=== Section Start ===

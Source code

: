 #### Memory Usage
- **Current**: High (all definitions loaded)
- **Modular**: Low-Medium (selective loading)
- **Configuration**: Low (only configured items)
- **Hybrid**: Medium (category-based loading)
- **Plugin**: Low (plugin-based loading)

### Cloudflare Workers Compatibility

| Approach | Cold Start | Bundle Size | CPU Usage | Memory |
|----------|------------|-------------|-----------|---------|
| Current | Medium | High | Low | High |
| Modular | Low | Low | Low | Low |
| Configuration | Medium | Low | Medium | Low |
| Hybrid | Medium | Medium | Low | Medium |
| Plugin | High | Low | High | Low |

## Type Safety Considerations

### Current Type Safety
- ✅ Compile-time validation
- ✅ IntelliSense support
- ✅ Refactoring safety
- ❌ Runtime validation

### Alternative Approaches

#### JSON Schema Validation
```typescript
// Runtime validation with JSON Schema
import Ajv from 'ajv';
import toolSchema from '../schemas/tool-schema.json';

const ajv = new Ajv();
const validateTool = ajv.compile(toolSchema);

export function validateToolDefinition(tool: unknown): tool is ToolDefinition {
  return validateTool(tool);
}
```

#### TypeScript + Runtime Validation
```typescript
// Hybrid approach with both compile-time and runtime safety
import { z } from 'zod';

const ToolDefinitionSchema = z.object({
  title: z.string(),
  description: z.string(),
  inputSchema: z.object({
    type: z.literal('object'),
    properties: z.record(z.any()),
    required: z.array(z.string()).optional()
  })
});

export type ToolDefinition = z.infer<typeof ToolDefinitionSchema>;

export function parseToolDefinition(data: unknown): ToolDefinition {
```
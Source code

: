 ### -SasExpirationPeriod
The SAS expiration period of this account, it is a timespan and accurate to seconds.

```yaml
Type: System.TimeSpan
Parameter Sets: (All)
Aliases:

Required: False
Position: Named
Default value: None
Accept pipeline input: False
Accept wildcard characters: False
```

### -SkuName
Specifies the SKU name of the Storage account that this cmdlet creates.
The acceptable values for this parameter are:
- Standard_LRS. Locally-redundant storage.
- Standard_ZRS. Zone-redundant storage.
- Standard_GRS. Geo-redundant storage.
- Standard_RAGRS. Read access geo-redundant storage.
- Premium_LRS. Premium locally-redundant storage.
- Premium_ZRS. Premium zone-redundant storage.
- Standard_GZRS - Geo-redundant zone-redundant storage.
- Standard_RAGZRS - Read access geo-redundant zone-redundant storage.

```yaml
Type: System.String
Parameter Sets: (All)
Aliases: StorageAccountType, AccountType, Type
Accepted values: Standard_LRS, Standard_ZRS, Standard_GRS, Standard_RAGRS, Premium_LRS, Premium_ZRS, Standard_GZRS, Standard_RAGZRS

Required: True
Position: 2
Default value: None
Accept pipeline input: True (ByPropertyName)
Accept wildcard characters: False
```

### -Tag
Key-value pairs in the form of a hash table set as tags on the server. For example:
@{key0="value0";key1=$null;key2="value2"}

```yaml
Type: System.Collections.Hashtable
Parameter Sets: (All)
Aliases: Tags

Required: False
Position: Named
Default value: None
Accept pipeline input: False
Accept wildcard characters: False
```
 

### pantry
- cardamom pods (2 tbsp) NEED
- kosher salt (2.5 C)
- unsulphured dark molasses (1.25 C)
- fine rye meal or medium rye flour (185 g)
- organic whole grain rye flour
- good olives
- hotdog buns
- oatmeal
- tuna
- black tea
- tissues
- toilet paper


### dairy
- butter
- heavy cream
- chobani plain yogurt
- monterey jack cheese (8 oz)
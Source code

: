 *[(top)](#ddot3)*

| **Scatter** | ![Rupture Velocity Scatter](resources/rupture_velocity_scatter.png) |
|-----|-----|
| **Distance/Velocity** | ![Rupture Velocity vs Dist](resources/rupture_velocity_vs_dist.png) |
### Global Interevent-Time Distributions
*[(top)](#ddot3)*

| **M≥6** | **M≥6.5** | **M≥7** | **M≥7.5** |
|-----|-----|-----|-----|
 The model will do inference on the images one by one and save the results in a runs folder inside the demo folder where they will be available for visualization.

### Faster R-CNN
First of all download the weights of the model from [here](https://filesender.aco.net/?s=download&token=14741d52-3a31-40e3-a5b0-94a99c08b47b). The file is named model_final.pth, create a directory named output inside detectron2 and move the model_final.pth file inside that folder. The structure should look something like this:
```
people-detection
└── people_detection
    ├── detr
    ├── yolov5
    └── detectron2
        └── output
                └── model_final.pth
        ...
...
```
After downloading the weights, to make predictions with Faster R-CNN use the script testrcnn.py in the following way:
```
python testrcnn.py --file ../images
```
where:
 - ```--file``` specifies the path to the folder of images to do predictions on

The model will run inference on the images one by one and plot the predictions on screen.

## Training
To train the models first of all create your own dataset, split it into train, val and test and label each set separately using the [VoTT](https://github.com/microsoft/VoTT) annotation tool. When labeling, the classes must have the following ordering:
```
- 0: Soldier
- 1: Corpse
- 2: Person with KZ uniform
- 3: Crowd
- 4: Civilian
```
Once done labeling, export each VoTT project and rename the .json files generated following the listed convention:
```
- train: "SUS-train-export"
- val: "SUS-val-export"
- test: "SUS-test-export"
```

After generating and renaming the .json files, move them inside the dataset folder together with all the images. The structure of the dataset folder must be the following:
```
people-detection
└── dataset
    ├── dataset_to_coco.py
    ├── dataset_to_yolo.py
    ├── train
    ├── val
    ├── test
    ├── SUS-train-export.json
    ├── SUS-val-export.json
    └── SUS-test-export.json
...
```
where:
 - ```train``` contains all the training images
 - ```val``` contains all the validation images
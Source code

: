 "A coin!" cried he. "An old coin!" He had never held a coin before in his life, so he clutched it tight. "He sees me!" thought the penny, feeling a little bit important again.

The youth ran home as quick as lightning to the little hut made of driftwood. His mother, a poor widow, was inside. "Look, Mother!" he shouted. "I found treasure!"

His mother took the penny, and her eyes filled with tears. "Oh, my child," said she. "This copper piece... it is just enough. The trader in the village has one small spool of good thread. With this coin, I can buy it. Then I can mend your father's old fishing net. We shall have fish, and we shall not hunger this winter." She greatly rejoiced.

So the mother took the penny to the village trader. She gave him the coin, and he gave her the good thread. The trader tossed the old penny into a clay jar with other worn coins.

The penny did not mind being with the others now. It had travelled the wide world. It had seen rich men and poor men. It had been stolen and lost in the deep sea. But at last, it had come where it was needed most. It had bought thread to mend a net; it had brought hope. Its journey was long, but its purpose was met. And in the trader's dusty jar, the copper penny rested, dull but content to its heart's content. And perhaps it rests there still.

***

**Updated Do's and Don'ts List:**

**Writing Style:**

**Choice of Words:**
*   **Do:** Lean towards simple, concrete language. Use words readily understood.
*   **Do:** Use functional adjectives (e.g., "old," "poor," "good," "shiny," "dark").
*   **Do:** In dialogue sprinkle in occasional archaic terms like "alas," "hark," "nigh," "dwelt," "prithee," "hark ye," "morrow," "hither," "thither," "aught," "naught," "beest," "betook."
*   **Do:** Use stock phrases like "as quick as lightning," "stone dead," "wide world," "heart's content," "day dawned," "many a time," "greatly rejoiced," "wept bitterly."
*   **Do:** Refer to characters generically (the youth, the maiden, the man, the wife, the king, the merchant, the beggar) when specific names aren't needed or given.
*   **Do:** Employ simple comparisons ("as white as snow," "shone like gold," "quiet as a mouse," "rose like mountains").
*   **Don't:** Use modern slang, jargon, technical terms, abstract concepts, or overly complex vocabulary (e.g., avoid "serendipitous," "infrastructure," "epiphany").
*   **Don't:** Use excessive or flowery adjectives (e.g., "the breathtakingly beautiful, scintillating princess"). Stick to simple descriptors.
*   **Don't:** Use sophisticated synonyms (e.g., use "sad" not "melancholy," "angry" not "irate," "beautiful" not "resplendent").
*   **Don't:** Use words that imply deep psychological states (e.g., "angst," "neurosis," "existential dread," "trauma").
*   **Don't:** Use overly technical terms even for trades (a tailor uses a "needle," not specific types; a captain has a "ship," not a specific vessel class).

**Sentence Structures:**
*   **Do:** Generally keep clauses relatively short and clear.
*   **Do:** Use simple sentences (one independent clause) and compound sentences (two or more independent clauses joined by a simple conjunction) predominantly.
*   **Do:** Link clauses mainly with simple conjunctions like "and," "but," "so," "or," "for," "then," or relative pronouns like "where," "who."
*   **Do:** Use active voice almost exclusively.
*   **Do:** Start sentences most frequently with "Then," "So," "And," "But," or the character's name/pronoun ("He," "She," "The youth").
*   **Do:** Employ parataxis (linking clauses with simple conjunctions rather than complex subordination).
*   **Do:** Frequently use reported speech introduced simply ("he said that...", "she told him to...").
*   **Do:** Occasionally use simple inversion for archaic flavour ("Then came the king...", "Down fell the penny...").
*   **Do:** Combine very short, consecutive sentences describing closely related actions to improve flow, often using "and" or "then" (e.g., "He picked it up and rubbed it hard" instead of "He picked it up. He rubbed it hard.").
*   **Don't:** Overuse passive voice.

=== Section End ===

▸ **EXERCISE PROMPT**:
From the listing, copy each line containing the word "System".

▸ **RESPONSE AREA**:
Type: System.TimeSpan
Type: System.String
Type: System.Collections.Hashtable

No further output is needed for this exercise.